An 83-year-old German woman, who converted to Islam, passed away recently and was buried Sunday in the district of Sürmene in Trabzon, a northern Turkish city, at her request.
The woman, identified as Renate, changed her name to Emine Baltacı after accepting Islam 40 years ago due to her friendship with her Turkish neighbors. Living in Cologne, Germany, she died in a nursing home where she had been living.
Knowing that the state would cremate her body at the cemetery of the nameless after she died, she requested her neighbors take her remains to their homeland, the city of Trabzon, and organize an Islamic funeral ceremony in which people pray and bury her body in accordance with Islamic rules.
The Turkish Çakır family met with German officials and asked to transport her body to Turkey. With the permission of her daughter, Baltacı was swiftly brought to Turkey by air with the help of the mosque association established by Turkish citizens living in Germany.
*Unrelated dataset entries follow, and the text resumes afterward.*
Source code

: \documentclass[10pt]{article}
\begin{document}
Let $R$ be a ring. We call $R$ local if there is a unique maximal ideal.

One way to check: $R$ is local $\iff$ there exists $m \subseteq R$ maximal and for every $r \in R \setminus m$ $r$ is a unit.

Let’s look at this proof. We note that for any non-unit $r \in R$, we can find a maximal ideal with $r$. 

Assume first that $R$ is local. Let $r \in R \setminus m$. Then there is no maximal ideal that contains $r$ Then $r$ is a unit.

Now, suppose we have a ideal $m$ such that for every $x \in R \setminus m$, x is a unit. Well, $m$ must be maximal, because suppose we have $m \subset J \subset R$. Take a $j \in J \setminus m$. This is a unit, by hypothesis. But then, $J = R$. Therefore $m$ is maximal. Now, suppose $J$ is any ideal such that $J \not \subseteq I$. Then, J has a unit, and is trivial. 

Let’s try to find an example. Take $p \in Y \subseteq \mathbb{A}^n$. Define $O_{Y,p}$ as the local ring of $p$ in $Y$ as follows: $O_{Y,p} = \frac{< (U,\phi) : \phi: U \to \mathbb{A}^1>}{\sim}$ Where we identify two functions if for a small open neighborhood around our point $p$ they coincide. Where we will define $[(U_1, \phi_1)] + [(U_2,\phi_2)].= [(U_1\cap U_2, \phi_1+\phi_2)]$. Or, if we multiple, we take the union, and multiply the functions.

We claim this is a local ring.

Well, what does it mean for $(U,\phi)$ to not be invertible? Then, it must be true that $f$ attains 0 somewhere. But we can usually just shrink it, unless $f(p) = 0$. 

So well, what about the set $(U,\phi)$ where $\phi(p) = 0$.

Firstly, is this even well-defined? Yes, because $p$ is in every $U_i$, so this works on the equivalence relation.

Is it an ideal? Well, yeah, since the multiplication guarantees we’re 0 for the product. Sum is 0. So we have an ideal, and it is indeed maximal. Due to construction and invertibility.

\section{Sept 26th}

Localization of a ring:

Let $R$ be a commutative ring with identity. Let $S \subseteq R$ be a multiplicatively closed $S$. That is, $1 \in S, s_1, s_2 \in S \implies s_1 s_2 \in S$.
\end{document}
The funeral prayer was performed by the Çakır family and the residents of the neighborhood in line with the COVID-19 measures.
After the funeral prayer, Emine Baltacı was buried 3,500 kilometers (2,175 miles) away from her hometown.
Ergin Çakır, who brought the body from Germany to Trabzon’s Sürmene district, recalled the story of their neighbor’s conversion to Islam.
“Renate and our family were friends for 40 years. She felt that warmth in Islam because of her friendship with us. After carrying out intense research, she realized that Islam is the right religion for her. She went to mosques, tried to learn the Quran, and prayed. She changed her German name to an Arabic-Turkish name ‘Emine’ and lived a really peaceful life after the age of 40 as a practicing Muslim even though she received harsh reactions from some of her friends,” he said.
Çakır said his family spoke to her over the phone in her last days and she said, “Do not let them burn me if I die. I want to be buried in Turkey.”
Baltacı had visited her neighbor’s hometown and enjoyed the warm, friendly nature of the Turkish people as well as their hospitality.
Upon hearing of the German woman’s death, the Çakırs called the nursing home to ask what they planned to do. After learning that Baltacı would be sent to the cemetery of the nameless where her body would be cremated, the Turkish family started the difficult bureaucratic process of transporting the body to Turkey.
“It was not easy to take the body of Aunt Emine. We waited for approval from his family and the social security institution. I talked to her daughter on the phone. She thanked us and asked for a document stating that ‘we will not charge them anything.’ We gave her the required document and assured her that we would bear all the costs of the funeral. The members in our mosque association helped us in raising the money and we brought Aunt Emine to Turkey,” another member of the family, Hüseyin Çakır said.
The imam, who led the funeral prayer for the German woman, shared his feelings saying: “The Çakır family called us from Germany and told us a Muslim woman wants to be buried in Turkey. They asked if we would accept to bury her, and I said ‘We accept her like our mother, like our sister.’ We have never seen her but she touched our hearts.”